Slowly, Thursday melded into Friday as recognition of days, time and schedules was lost within those canyon walls. And if the saying is true — no, not the one about if it’s day 3 and you don’t know who the asshole is, it’s you. The other one, about a good river trip being one where you lose all sense of time and the outside world, then this ranked among the top five. And when I finally emerged from the river time warp four days later, combat roll intact, I was glad to have taken my “last chance.”

Unfortunately, I had scarcely shaken the sand from my Chacos back in the real world when I learned how true this really was.

Seems Fort Collins businessman Aaron Million (his real name) is retooling his plan for a 578-mile pipeline that would siphon 250,000-acre-feet of water from the Green River and Wyoming’s Flaming Gorge Reservoir, across the Continental Divide to Colorado’s Front Range. According to Million, Colorado is entitled to its share of Flaming Gorge’s water, since the Green takes a quick loop through Colorado before hooking up with the Colorado near Moab. The so-called “Regional Watershed Supply Project” would follow I-80 through Wyoming before dropping into Colorado along I-25 and ending near Pueblo.

Funny thing is, the “Million Pipeline,” as it is more commonly known, is actually a huge misnomer. Its price is estimated to come in at a hefty $3 billion, although critics put it closer to $9 billion.

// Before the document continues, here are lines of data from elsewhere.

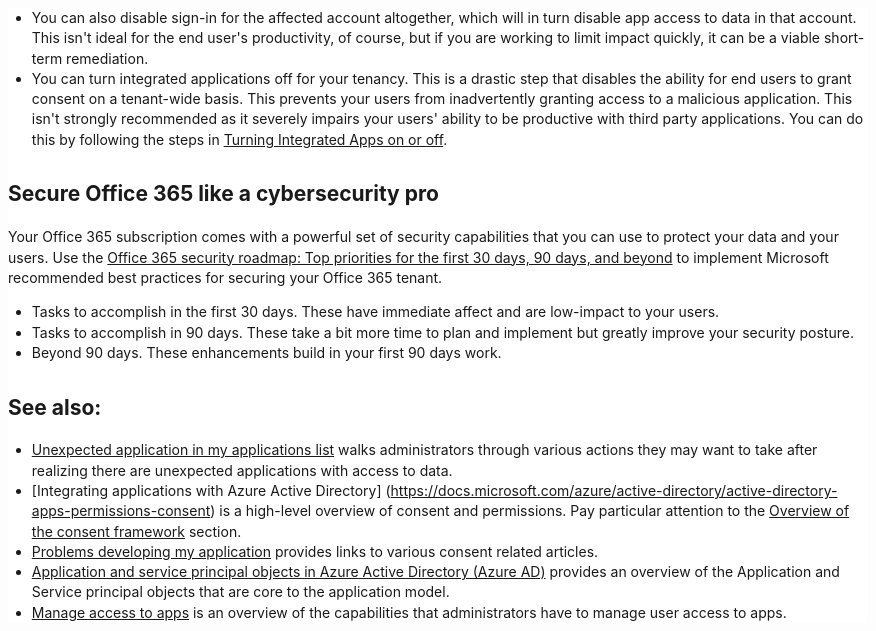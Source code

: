 - You can also disable sign-in for the affected account altogether, which will in turn disable app access to data in that account. This isn't ideal for the end user's productivity, of course, but if you are working to limit impact quickly, it can be a viable short-term remediation.
- You can turn integrated applications off for your tenancy. This is a drastic step that disables the ability for end users to grant consent on a tenant-wide basis. This prevents your users from inadvertently granting access to a malicious application. This isn't strongly recommended as it severely impairs your users' ability to be productive with third party applications.  You can do this by following the steps in  [Turning Integrated Apps on or off](https://support.office.com/article/Turning-Integrated-Apps-on-or-off-7e453a40-66df-44ab-92a1-96786cb7fb34).

## Secure Office 365 like a cybersecurity pro
Your Office 365 subscription comes with a powerful set of security capabilities that you can use to protect your data and your users.  Use the [Office 365 security roadmap: Top priorities for the first 30 days, 90 days, and beyond](https://support.office.com/article/office-365-security-roadmap-top-priorities-for-the-first-30-days-90-days-and-beyond-28c86a1c-e4dd-4aad-a2a6-c768a21cb352) to implement Microsoft recommended best practices for securing your Office 365 tenant.
- Tasks to accomplish in the first 30 days.  These have immediate affect and are low-impact to your users.
- Tasks to accomplish in 90 days. These take a bit more time to plan and implement but greatly improve your security posture.
- Beyond 90 days. These enhancements build in your first 90 days work.

## See also:
- [Unexpected application in my applications list](https://docs.microsoft.com/azure/active-directory/application-access-unexpected-application)  walks administrators through various actions they may want to take after realizing there are unexpected applications with access to data.
- [Integrating applications with Azure Active Directory]  (https://docs.microsoft.com/azure/active-directory/active-directory-apps-permissions-consent)  is a high-level overview of consent and permissions.  Pay particular attention to the [Overview of the consent framework](https://docs.microsoft.com/azure/active-directory/develop/active-directory-integrating-applications#overview-of-the-consent-framework) section.
- [Problems developing my application](https://docs.microsoft.com/azure/active-directory/active-directory-application-dev-development-content-map) provides links to various consent related articles.
- [Application and service principal objects in Azure Active Directory (Azure AD)](https://docs.microsoft.com/azure/active-directory/develop/active-directory-application-objects) provides an overview of the Application and Service principal objects that are core to the application model.
- [Manage access to apps](https://docs.microsoft.com/azure/active-directory/active-directory-managing-access-to-apps) is an overview of the capabilities that administrators have to manage user access to apps.
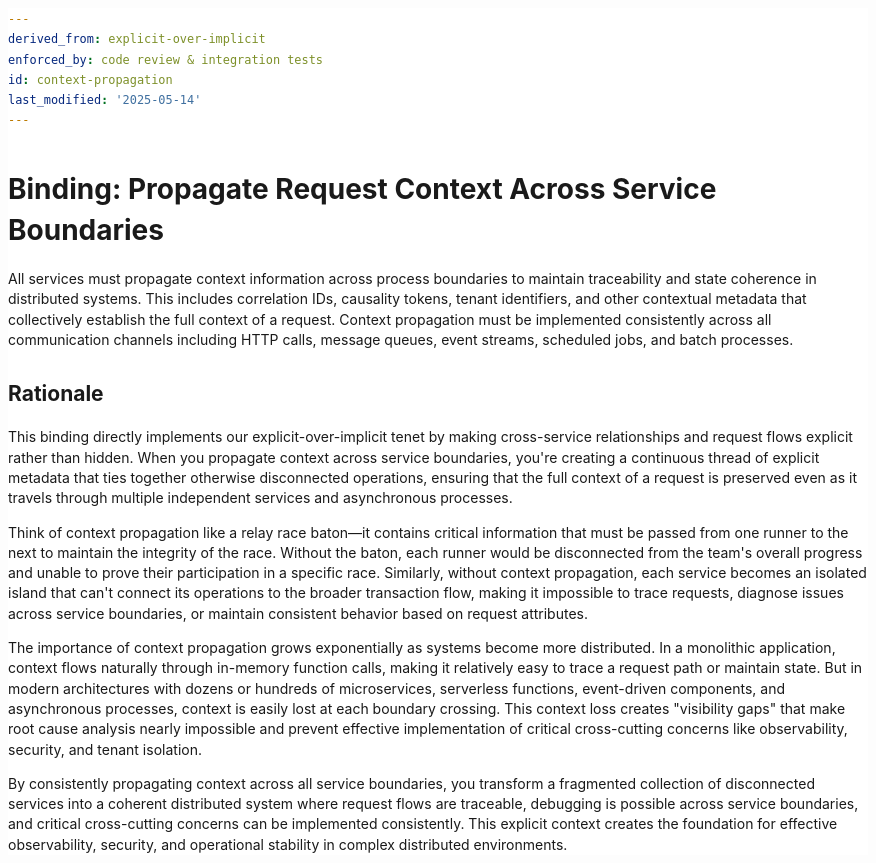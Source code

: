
 ```yaml
---
derived_from: explicit-over-implicit
enforced_by: code review & integration tests
id: context-propagation
last_modified: '2025-05-14'
---
```

# Binding: Propagate Request Context Across Service Boundaries

All services must propagate context information across process boundaries to maintain
traceability and state coherence in distributed systems. This includes correlation IDs,
causality tokens, tenant identifiers, and other contextual metadata that collectively
establish the full context of a request. Context propagation must be implemented
consistently across all communication channels including HTTP calls, message queues,
event streams, scheduled jobs, and batch processes.

## Rationale

This binding directly implements our explicit-over-implicit tenet by making
cross-service relationships and request flows explicit rather than hidden. When you
propagate context across service boundaries, you're creating a continuous thread of
explicit metadata that ties together otherwise disconnected operations, ensuring that
the full context of a request is preserved even as it travels through multiple
independent services and asynchronous processes.

Think of context propagation like a relay race baton—it contains critical information
that must be passed from one runner to the next to maintain the integrity of the race.
Without the baton, each runner would be disconnected from the team's overall progress
and unable to prove their participation in a specific race. Similarly, without context
propagation, each service becomes an isolated island that can't connect its operations
to the broader transaction flow, making it impossible to trace requests, diagnose issues
across service boundaries, or maintain consistent behavior based on request attributes.

The importance of context propagation grows exponentially as systems become more
distributed. In a monolithic application, context flows naturally through in-memory
function calls, making it relatively easy to trace a request path or maintain state. But
in modern architectures with dozens or hundreds of microservices, serverless functions,
event-driven components, and asynchronous processes, context is easily lost at each
boundary crossing. This context loss creates "visibility gaps" that make root cause
analysis nearly impossible and prevent effective implementation of critical
cross-cutting concerns like observability, security, and tenant isolation.

By consistently propagating context across all service boundaries, you transform a
fragmented collection of disconnected services into a coherent distributed system where
request flows are traceable, debugging is possible across service boundaries, and
critical cross-cutting concerns can be implemented consistently. This explicit context
creates the foundation for effective observability, security, and operational stability
in complex distributed environments.

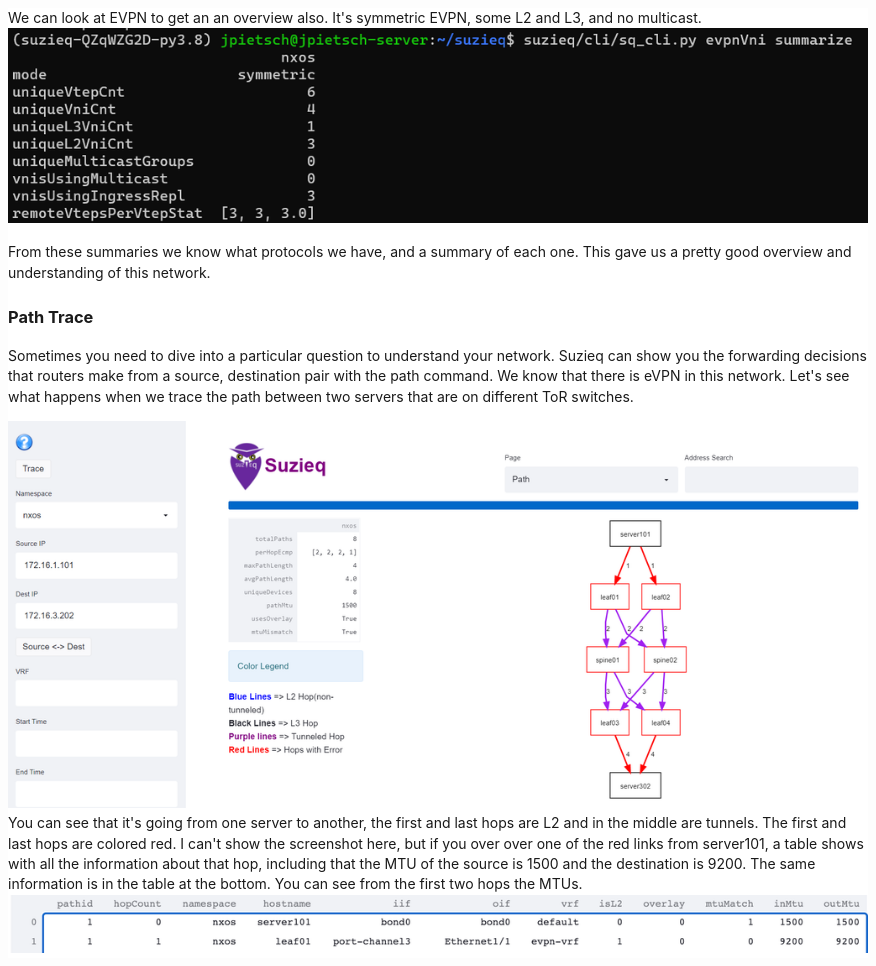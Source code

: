 
We can look at EVPN to get an an overview also. It's symmetric EVPN, some L2 and L3, and no multicast.
![Suzieq EVPN summarize](/assets/images/2021-04-xna/evpnVni-summarize.png) 

From these summaries we know what protocols we have, and a summary of each one. This gave us a pretty good overview and understanding of this network.


### Path Trace
Sometimes you need to dive into a particular question to understand your network.  Suzieq can show you the forwarding decisions that routers make from a source, destination pair with the path command. We know that there is eVPN in this network. Let's see what happens when we trace the path between two servers that are on different ToR switches. 

![Suzeq path trace](/assets/images/2021-04-xna/path-show-server101-server302.png) You can see that it's going from one server to another, the first and last hops are L2 and in the middle are tunnels. The first and last hops are colored red. I can't show the screenshot here, but if you over over one of the red links from server101, a table shows with all the information about that hop, including that the MTU of the source is 1500 and the destination is 9200. The same information is in the table at the bottom. You can see from the first two hops the MTUs. ![Suzieq path hops 1-2](/assets/images/2021-04-xna/path-trace-hops1-2.png)
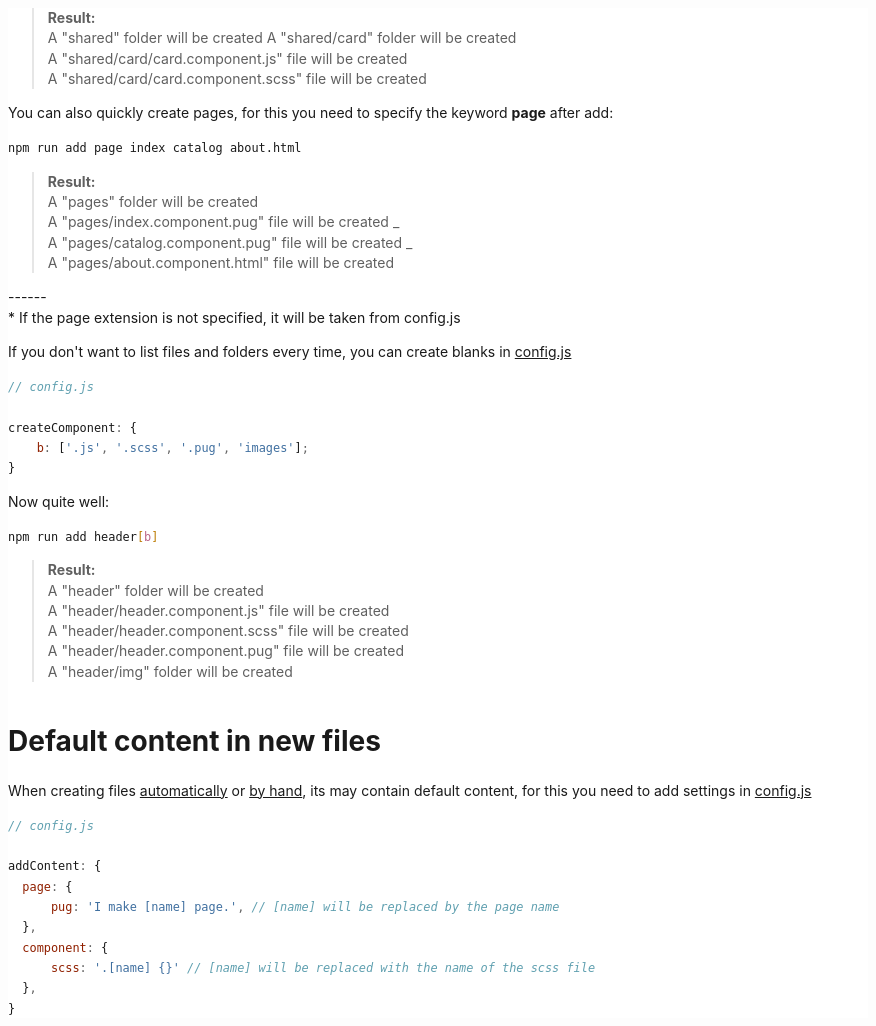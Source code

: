 > **Result:**  
> A "shared" folder will be created
> A "shared/card" folder will be created  
> A "shared/card/card.component.js" file will be created  
> A "shared/card/card.component.scss" file will be created

You can also quickly create pages, for this you need to specify the keyword **page** after add:

```bash
npm run add page index catalog about.html
```

> **Result:**  
> A "pages" folder will be created  
> A "pages/index.component.pug" file will be created _  
> A "pages/catalog.component.pug" file will be created _  
> A "pages/about.component.html" file will be created

\------  
\* If the page extension is not specified, it will be taken from config.js

If you don't want to list files and folders every time, you can create blanks in [config.js](#apps-config)

```js
// config.js

createComponent: {
	b: ['.js', '.scss', '.pug', 'images'];
}
```

Now quite well:

```bash
npm run add header[b]
```

> **Result:**  
> A "header" folder will be created  
> A "header/header.component.js" file will be created  
> A "header/header.component.scss" file will be created  
> A "header/header.component.pug" file will be created  
> A "header/img" folder will be created

# Default content in new files

When creating files [automatically](#automatic-creation-of-files-and-components) or [by hand](#fast-make-components-and-files-from-terminal), its may contain default content, for this you need to add settings in [config.js](#apps-config)

```js
// config.js

addContent: {
  page: {
	  pug: 'I make [name] page.', // [name] will be replaced by the page name
  },
  component: {
	  scss: '.[name] {}' // [name] will be replaced with the name of the scss file
  },
}
```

But critics, of which there are many – including Wyoming and Utah municipalities with water rights on the Green (including Uintah County), Trout Unlimited, the Sierra Club, American Whitewater and the Colorado-based Western Resource Advocates – are quick to poke holes in Million’s pipedream. First and foremost are murky calculations over how much water is really available to Colorado residents. A 2007 study by the Bureau of Land Management, which oversees Flaming Gorge, pegged the basin’s annual water availability at 165,000 acre feet through 2049, after which time reserves would drop to 120,000 acre feet. However, many factors, including climate change and interstate water agreements, could mean far less and result in a convoluted and drawn out legal struggle.

Furthermore, Million is tight-lipped about investors for his privately-funded project and as of yet, has no takers. Which is no surprise. An analysis by Western Resource Advocates found that water from the project would cost an estimated $2,200 per acre-foot, compared to the current going rate of $100 per acre-foot. While Million claims agricultural water will be deeply discounted, it still begs the question of who will pay. It appears Million is speculating on water development, which happens to be illegal in these drought-ridden parts.

Legal and fiscal issues aside, the pipeline presents other less tangible but important impacts. At the very least, it would degrade water quality, threaten endangered fish and harm wildlife habitat. And worst case, like the Dolores, Glen Canyon and countless other Western river runs before it, the Green as we know it could be reduced to a mud-caked trickle.

Perhaps sensing the changing tide of sentiment, as well as an uphill battle (the Army Corps of Engineers recently cancelled its review of his application) Million painted his proposal green. The Billion Pipeline is now being proposed as a hydropower project, and as such, will be up for a less-intensive review by the Federal Energy Regulatory Commission. In a recent announcement, Million said the project could generate as much as 1,000 megawatts of electricity on its way down the Divide (although the cost of piping water up and over the Divide was not addressed.) In a further P.R. ploy, Million said he welcomes questions about the project, which is being modeled after the Lake Powell Pipeline — a proposed hydropower project that would divert water from Lake Powell to St. George, Utah.

True, the West needs to start getting more crafty about ways to conserve and deliver water to its booming population, especially given the drier road ahead. But perhaps it’s time we look past the archaic 1950s model of “dam and conquer” and usher in a new era of innovation and cooperation.

Approaches like water-leasing, water reuse, conservation and reprioritization can go a long way toward saving resources, not to mention our valuable and irreplaceable landscapes. Because, all it takes is one Million Pipeline to destroy a river that’s one in a million.